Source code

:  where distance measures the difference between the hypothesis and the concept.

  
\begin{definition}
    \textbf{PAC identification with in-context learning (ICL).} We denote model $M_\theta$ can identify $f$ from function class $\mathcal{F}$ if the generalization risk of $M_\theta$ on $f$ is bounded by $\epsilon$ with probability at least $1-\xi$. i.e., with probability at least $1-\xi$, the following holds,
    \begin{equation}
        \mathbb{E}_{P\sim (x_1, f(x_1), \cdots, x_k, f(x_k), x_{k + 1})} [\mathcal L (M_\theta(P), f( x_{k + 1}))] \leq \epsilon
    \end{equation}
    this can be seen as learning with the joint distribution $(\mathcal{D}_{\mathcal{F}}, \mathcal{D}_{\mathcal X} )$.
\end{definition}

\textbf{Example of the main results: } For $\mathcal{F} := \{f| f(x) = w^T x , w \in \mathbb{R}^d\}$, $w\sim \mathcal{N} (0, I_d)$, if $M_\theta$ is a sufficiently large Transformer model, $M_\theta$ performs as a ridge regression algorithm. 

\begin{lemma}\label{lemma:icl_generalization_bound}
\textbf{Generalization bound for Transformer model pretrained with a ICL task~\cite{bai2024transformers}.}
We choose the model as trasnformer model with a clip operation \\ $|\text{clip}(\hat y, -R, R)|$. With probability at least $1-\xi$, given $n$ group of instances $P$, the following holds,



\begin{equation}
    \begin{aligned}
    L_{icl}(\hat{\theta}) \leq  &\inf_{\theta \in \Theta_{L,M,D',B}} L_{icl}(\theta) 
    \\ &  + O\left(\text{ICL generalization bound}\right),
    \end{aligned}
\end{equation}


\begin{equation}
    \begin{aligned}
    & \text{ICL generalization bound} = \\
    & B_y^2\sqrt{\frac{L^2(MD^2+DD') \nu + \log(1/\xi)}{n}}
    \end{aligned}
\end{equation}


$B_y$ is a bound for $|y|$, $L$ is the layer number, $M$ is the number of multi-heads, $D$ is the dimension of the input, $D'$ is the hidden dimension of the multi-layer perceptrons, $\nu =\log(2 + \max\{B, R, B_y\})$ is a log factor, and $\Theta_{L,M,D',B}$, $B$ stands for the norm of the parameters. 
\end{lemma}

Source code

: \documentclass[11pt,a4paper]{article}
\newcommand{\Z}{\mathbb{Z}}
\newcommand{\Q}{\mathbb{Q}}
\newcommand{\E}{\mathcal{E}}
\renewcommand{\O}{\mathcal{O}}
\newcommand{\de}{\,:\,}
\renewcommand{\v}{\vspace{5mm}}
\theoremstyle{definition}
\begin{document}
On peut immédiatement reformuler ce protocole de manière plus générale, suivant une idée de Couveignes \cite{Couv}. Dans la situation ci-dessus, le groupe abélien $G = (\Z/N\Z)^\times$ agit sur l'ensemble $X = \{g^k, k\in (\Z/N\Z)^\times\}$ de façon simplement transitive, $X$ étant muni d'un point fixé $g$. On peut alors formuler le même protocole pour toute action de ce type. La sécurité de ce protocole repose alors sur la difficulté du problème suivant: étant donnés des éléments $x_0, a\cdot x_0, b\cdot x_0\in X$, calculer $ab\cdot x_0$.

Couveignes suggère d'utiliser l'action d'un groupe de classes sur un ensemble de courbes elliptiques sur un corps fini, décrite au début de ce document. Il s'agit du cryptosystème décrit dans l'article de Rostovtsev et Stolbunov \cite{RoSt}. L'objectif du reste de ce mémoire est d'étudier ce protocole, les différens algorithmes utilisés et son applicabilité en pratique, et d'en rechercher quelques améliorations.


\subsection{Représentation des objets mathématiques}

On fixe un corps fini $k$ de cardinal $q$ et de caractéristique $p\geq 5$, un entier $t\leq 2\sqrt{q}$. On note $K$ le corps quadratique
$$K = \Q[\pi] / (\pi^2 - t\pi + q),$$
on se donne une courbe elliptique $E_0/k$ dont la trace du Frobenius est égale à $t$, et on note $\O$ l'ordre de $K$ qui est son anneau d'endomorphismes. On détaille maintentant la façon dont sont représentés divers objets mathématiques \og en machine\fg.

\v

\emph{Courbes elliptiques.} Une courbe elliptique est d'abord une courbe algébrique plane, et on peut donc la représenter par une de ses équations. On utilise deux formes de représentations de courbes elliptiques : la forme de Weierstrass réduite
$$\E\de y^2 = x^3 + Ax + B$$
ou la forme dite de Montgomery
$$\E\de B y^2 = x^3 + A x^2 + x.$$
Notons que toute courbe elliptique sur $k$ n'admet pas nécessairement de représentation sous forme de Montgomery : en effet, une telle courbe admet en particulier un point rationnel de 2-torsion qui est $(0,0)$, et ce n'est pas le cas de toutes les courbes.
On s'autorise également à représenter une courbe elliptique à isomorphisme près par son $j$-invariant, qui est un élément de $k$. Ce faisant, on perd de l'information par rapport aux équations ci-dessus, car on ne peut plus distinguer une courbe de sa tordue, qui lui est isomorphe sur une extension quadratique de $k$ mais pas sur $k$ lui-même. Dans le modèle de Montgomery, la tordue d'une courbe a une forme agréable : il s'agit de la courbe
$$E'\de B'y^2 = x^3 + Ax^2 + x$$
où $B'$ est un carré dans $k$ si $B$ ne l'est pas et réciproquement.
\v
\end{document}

*Instructions for the task*. A single number is needed: how many lines of the material contain the word "objets".

*Response box*. 2